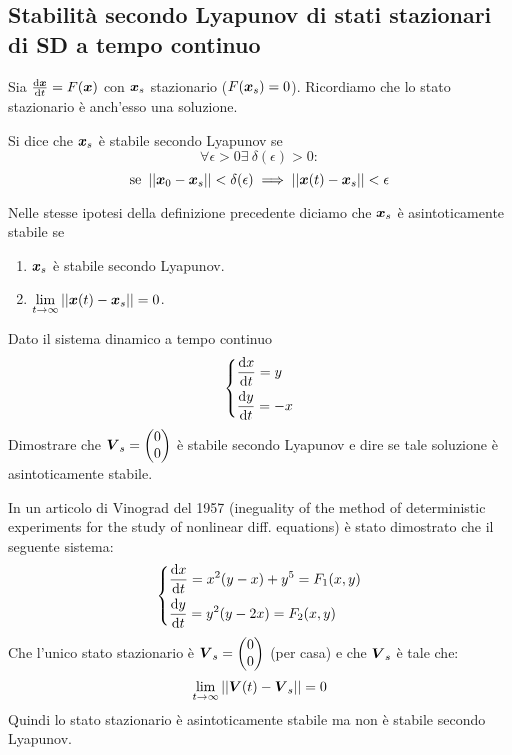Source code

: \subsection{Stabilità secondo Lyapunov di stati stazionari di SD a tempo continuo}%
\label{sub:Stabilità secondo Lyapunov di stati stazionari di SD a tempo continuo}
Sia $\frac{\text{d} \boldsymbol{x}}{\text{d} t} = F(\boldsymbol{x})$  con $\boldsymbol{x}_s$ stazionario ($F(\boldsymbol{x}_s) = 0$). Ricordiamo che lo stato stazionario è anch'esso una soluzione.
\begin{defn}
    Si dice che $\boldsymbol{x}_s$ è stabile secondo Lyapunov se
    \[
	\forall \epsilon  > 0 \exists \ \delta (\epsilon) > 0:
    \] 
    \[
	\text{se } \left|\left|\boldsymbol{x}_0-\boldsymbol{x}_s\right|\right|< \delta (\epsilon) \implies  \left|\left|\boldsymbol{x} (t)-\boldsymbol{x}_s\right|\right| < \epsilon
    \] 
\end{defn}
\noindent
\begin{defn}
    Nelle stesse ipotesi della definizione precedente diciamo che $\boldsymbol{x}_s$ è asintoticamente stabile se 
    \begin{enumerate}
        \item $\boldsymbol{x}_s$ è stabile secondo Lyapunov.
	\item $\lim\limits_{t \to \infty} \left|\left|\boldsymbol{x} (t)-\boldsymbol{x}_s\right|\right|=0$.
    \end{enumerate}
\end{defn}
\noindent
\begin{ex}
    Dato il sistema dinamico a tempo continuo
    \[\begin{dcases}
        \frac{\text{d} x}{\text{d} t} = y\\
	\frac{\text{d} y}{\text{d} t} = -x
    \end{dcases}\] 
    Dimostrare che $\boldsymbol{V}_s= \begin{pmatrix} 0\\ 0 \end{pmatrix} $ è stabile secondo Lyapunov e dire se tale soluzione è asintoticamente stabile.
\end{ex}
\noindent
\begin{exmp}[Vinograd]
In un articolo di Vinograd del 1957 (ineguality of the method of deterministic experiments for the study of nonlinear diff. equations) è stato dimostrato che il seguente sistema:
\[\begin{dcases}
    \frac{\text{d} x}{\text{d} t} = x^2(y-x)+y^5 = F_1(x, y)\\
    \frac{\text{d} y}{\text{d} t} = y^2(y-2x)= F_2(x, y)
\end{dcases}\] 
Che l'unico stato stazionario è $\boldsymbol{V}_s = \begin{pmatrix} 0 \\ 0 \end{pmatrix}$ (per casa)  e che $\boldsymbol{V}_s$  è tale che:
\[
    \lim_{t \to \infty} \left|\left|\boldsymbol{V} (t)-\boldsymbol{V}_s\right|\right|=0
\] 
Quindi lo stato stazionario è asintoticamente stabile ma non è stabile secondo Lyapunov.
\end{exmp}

Task brief
Copy out all the entries exactly. Images stay out of the copy.

Solution to this task
Source code

: \subsection{Stabilità secondo Lyapunov di stati stazionari di SD a tempo continuo}%
\label{sub:Stabilità secondo Lyapunov di stati stazionari di SD a tempo continuo}
Sia $\frac{\text{d} \boldsymbol{x}}{\text{d} t} = F(\boldsymbol{x})$  con $\boldsymbol{x}_s$ stazionario ($F(\boldsymbol{x}_s) = 0$). Ricordiamo che lo stato stazionario è anch'esso una soluzione.
\begin{defn}
    Si dice che $\boldsymbol{x}_s$ è stabile secondo Lyapunov se
    \[
	\forall \epsilon  > 0 \exists \ \delta (\epsilon) > 0:
    \] 
    \[
	\text{se } \left|\left|\boldsymbol{x}_0-\boldsymbol{x}_s\right|\right|< \delta (\epsilon) \implies  \left|\left|\boldsymbol{x} (t)-\boldsymbol{x}_s\right|\right| < \epsilon
    \] 
\end{defn}
\noindent
\begin{defn}
    Nelle stesse ipotesi della definizione precedente diciamo che $\boldsymbol{x}_s$ è asintoticamente stabile se 
    \begin{enumerate}
        \item $\boldsymbol{x}_s$ è stabile secondo Lyapunov.
	\item $\lim\limits_{t \to \infty} \left|\left|\boldsymbol{x} (t)-\boldsymbol{x}_s\right|\right|=0$.
    \end{enumerate}
\end{defn}
\noindent
\begin{ex}
    Dato il sistema dinamico a tempo continuo
    \[\begin{dcases}
        \frac{\text{d} x}{\text{d} t} = y\\
	\frac{\text{d} y}{\text{d} t} = -x
    \end{dcases}\] 
    Dimostrare che $\boldsymbol{V}_s= \begin{pmatrix} 0\\ 0 \end{pmatrix} $ è stabile secondo Lyapunov e dire se tale soluzione è asintoticamente stabile.
\end{ex}
\noindent
\begin{exmp}[Vinograd]
In un articolo di Vinograd del 1957 (ineguality of the method of deterministic experiments for the study of nonlinear diff. equations) è stato dimostrato che il seguente sistema:
\[\begin{dcases}
    \frac{\text{d} x}{\text{d} t} = x^2(y-x)+y^5 = F_1(x, y)\\
    \frac{\text{d} y}{\text{d} t} = y^2(y-2x)= F_2(x, y)
\end{dcases}\] 
Che l'unico stato stazionario è $\boldsymbol{V}_s = \begin{pmatrix} 0 \\ 0 \end{pmatrix}$ (per casa)  e che $\boldsymbol{V}_s$  è tale che:
\[
    \lim_{t \to \infty} \left|\left|\boldsymbol{V} (t)-\boldsymbol{V}_s\right|\right|=0
\] 
Quindi lo stato stazionario è asintoticamente stabile ma non è stabile secondo Lyapunov.
\end{exmp}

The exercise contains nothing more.